Kathyrn Finney is a tech writer, commentator and the Editor-at-Large of the lifestyle blog, The Budget Fashionista. The Budget Fashionista is considered one of the most important fashion blogs being written. In 2013 she received a Champion of Change Award from the White House for her work in making the digital space more inclusive particularly for women. Passing on the knowledge of the digital world appears to be a family tradition. The Milwaukee, WI native was inspired by her father, Robert Finney, who was a Senior Systems Engineer at Microsoft and later EMC. He led the development of one of the first high school based computer technology academies at St Louis Park High School in St Louis Park, MN. Upon graduation from Rutgers with a degree in Women’s Studies and Politics, Kathryn Finney pursued post graduate work at Yale which took her to South Africa. This led to her work at USAID in West Africa and South Africa. “At first, fashion blogging was a hobby,” says Finney, “When I started doing the Budget Fashionista I was newly married, living in Philadelphia. I knew no one but my husband [who] worked a lot. I was shopping. I was bored. I was spending a lot of money,” Finney told Black Enterprise. “I’ve always been the flyest scientist. I went to India and didn’t bring any clothes in my suitcase so I could bring back fabrics.” Her tips and methods of looking stylish while saving money has led to her being followed by tens of millions of readers.

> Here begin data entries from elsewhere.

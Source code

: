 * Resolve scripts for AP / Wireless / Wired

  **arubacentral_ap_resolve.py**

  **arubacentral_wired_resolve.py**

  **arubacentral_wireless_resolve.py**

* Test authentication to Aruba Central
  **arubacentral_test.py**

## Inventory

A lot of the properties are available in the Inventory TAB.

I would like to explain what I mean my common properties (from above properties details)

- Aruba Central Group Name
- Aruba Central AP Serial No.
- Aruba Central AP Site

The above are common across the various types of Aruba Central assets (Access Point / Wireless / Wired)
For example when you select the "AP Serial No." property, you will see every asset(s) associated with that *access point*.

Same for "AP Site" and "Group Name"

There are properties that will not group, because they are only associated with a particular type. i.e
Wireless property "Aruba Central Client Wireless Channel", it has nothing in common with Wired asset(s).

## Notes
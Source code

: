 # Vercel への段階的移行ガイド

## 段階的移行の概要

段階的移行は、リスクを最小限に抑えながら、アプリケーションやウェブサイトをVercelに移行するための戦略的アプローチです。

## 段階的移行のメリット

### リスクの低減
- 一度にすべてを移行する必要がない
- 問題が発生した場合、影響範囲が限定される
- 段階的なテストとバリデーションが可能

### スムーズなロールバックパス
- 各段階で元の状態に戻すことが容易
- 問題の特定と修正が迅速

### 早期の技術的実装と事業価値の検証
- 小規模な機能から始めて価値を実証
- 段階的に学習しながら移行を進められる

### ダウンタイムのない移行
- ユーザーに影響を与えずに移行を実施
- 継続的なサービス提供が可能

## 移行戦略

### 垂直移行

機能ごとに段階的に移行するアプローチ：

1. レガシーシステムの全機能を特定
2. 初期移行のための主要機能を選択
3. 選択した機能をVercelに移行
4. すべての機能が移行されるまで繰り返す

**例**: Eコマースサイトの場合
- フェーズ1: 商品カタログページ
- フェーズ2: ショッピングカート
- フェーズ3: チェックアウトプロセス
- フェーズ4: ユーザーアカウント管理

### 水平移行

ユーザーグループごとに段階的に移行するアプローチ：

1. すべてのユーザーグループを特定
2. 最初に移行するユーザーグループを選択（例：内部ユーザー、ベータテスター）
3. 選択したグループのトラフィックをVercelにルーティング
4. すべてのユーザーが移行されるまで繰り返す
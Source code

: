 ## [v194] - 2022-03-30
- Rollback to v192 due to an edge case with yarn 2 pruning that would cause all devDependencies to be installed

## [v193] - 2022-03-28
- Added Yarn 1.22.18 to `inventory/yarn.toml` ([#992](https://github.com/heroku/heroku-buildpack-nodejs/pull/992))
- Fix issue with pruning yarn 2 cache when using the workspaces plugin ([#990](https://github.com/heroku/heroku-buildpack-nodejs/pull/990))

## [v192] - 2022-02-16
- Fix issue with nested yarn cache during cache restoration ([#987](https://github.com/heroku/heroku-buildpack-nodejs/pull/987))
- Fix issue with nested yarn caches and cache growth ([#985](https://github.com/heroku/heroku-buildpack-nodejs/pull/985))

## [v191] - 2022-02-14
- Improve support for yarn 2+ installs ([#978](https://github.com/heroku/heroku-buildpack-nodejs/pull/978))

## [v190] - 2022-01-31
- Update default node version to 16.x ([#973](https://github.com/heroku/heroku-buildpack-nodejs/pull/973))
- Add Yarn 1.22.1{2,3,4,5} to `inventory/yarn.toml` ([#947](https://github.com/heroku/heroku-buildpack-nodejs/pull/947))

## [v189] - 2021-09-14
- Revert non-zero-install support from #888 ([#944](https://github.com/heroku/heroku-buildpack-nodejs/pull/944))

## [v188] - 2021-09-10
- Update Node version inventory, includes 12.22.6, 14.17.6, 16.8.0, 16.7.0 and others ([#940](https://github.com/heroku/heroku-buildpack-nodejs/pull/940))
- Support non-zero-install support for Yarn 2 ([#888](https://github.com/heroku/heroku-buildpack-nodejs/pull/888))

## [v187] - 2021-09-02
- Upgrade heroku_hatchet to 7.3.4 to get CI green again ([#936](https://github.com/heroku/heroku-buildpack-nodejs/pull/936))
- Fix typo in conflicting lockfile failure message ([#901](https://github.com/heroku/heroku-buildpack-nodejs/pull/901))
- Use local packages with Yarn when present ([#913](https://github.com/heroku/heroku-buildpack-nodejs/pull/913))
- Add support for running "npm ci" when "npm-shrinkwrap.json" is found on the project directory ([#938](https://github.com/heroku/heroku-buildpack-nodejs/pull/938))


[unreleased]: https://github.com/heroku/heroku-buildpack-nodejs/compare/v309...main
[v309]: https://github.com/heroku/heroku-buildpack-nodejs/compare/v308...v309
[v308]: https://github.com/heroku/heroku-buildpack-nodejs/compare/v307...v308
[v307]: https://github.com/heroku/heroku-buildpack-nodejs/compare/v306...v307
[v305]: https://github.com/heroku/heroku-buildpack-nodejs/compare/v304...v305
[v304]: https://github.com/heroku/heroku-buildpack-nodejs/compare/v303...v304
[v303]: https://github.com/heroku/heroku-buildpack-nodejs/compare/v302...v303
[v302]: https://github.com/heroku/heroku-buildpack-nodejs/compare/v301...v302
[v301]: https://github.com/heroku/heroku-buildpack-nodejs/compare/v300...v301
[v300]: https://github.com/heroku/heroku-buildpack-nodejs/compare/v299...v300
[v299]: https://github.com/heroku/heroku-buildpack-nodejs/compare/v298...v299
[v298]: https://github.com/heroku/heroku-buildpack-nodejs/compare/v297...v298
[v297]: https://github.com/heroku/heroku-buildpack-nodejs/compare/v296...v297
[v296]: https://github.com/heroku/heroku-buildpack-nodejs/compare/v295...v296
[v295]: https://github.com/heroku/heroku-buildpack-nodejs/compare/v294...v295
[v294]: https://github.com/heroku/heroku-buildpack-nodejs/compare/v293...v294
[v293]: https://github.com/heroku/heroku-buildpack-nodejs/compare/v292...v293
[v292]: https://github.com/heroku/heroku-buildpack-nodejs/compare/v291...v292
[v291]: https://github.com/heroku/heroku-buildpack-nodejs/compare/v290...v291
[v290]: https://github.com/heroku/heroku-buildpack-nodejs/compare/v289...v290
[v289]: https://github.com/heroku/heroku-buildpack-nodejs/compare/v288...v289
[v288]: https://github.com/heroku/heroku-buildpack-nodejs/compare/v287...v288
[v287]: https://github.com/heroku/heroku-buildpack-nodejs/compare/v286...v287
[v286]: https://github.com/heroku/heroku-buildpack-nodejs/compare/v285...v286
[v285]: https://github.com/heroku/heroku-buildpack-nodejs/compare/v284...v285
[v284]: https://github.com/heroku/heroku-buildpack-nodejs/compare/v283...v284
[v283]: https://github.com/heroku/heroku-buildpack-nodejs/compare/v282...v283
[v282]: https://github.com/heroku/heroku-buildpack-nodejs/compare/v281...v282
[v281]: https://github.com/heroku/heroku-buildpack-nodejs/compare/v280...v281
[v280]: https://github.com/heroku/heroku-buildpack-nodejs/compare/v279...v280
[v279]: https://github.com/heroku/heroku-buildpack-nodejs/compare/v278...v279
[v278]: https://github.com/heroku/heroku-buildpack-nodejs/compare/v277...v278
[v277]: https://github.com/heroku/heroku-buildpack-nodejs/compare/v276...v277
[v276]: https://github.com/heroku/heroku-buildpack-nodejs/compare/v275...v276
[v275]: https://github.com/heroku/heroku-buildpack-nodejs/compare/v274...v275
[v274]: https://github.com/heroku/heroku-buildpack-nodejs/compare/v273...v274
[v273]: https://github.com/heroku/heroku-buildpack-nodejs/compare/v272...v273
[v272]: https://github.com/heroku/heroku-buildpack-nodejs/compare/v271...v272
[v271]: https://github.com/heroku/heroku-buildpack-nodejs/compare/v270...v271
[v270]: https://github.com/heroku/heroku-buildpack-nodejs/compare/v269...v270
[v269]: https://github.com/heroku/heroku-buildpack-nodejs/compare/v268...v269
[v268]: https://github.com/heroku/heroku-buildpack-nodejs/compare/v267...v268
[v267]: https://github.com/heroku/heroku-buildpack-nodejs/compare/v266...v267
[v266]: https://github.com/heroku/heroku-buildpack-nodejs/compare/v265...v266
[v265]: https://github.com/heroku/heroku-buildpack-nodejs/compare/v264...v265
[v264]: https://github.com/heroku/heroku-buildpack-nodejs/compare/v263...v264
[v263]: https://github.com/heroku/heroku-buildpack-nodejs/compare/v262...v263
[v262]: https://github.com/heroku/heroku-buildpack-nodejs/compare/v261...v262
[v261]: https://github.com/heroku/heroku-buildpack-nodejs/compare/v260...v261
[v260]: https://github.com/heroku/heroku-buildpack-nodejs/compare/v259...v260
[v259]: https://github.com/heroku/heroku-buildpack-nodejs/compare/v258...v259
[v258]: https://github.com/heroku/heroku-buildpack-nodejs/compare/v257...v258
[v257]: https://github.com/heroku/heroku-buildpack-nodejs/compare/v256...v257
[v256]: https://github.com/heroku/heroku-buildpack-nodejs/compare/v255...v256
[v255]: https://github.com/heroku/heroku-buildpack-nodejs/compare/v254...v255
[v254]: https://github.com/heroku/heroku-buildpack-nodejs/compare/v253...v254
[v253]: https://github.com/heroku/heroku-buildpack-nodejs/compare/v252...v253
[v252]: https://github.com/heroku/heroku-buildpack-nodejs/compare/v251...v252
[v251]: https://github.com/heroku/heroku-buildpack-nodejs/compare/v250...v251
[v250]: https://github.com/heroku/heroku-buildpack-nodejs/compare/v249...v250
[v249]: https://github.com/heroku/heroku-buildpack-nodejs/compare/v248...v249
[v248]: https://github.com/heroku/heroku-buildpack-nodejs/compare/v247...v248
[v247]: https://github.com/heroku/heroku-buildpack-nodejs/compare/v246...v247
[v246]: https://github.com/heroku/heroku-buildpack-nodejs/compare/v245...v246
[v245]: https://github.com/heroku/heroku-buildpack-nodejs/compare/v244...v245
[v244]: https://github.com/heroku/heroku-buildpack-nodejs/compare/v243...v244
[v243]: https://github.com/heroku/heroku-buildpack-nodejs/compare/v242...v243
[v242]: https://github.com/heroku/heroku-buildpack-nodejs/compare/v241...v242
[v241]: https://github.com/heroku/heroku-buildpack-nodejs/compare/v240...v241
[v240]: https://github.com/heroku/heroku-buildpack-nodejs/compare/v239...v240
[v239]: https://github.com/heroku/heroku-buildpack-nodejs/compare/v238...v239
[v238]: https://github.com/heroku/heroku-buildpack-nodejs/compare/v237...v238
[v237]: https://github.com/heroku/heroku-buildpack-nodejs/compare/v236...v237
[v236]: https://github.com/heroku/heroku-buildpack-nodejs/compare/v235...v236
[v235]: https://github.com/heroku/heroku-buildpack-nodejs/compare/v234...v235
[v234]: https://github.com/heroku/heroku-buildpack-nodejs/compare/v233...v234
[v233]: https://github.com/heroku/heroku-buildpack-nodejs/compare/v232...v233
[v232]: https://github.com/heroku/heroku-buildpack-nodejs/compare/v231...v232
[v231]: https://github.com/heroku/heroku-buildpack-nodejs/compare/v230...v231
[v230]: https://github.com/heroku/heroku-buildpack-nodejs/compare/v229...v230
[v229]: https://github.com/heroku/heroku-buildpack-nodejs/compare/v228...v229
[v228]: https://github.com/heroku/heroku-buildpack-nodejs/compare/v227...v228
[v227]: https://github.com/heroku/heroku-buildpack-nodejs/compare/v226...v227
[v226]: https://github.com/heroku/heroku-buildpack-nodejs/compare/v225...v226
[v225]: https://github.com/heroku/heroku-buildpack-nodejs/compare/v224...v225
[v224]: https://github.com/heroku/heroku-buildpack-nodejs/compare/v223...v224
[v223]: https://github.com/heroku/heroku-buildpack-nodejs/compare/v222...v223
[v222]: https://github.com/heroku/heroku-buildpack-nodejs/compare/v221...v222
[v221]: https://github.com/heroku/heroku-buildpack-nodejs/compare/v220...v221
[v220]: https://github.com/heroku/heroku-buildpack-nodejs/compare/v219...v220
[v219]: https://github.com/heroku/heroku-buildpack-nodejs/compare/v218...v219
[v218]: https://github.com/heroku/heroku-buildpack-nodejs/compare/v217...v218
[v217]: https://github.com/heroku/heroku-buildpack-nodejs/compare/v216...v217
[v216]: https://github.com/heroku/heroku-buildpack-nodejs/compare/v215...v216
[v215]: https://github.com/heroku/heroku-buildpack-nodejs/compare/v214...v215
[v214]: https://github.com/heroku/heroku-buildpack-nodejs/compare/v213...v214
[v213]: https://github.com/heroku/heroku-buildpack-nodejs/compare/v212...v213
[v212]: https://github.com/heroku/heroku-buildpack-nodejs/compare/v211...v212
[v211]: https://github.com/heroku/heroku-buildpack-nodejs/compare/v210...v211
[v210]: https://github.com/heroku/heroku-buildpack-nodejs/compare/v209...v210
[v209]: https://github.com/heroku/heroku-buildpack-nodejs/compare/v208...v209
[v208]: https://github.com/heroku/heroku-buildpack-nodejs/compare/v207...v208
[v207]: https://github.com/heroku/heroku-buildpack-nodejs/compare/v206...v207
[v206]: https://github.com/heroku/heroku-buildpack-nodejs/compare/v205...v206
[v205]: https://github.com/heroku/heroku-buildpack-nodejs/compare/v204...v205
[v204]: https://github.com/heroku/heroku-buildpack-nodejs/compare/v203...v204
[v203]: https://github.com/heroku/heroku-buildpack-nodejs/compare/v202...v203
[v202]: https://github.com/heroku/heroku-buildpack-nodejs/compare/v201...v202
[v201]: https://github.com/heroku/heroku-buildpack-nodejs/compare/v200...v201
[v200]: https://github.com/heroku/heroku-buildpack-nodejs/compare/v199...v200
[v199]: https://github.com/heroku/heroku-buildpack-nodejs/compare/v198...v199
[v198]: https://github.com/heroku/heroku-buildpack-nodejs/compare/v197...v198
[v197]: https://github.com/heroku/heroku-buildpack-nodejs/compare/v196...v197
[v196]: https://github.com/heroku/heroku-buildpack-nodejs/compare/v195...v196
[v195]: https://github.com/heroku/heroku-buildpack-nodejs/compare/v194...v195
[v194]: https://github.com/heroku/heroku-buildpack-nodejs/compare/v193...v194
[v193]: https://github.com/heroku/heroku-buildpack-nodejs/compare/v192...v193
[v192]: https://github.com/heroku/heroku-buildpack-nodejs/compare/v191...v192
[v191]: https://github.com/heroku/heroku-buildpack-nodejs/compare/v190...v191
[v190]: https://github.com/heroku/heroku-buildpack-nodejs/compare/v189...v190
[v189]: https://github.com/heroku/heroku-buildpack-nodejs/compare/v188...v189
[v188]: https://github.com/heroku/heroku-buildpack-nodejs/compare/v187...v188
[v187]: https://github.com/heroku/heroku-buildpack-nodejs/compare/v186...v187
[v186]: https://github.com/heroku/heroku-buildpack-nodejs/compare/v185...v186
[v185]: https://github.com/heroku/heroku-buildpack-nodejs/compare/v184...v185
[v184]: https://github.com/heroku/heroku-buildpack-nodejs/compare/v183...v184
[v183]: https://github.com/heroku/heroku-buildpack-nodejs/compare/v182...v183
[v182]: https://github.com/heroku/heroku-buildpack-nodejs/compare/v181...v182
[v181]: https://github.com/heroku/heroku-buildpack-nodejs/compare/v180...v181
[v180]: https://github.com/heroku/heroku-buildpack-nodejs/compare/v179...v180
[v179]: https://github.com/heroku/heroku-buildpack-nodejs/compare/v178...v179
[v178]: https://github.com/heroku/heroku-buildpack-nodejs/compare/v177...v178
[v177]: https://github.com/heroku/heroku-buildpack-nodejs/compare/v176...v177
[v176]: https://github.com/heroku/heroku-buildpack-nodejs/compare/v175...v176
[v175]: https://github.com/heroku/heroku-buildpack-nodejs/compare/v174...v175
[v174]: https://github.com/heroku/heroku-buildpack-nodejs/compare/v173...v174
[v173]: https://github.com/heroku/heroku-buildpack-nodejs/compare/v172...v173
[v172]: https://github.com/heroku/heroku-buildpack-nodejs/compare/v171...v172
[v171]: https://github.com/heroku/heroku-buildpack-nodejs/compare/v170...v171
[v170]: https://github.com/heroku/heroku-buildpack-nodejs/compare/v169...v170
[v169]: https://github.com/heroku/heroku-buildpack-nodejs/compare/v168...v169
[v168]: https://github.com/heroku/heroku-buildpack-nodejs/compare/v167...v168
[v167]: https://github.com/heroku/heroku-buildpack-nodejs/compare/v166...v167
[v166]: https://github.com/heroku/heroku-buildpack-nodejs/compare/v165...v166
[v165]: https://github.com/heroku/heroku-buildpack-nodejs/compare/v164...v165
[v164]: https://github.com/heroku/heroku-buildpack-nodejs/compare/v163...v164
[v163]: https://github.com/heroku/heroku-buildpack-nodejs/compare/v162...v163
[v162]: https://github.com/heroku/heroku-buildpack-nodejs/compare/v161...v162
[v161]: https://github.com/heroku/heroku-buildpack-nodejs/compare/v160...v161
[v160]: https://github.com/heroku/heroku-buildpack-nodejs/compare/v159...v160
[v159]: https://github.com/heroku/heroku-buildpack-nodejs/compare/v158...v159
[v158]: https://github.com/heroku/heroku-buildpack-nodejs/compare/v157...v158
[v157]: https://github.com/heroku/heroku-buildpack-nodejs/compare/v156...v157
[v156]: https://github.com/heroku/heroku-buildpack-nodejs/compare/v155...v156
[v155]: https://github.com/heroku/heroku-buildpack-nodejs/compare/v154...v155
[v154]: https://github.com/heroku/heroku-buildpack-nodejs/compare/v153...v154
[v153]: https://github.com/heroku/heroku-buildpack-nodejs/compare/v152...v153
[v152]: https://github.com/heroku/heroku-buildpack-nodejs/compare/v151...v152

Why is Kathryn Finney in theGrio’s 100?
Finney is an icon not only for the information her blogging and writing provide, but also for the business model and industry leadership. The Budget Fashionista is one of the first widely read blogs to be profitable. Finney is the founder of “digitalundivided”, a venture that creates content and programs designed to bridge the digital divide between urban communities. Under the DigitalUndivided brand, Finney brought the the FOCUS100 Symposium to New York City. The FOCUS100 project is designed to take a more assertive stance in getting black women involved in tech. During an October 2013 weekend, workshops that included hands on writing, blogging and content creation offered feedback from professors and tech insiders.
What’s next for Finney?
Kathryn Finney has often described herself as a woman with big hair and even bigger ideas. Her plan is to create networks, training programs and inspirational seminars to advance women of color in the digital space. Now based in New York City, she’s taking on Silicon Valley’s lack of diversity. When asked what the tech industry will look like in a decade, Finney is hell bent on major disruption. ” Technology is a decentralizing force,” she says, “And that augurs well for diversity of gender, race and geography too. Don’t get me wrong,” she says. “I love the Valley, the weather is great, but the world doesn’t look like that.”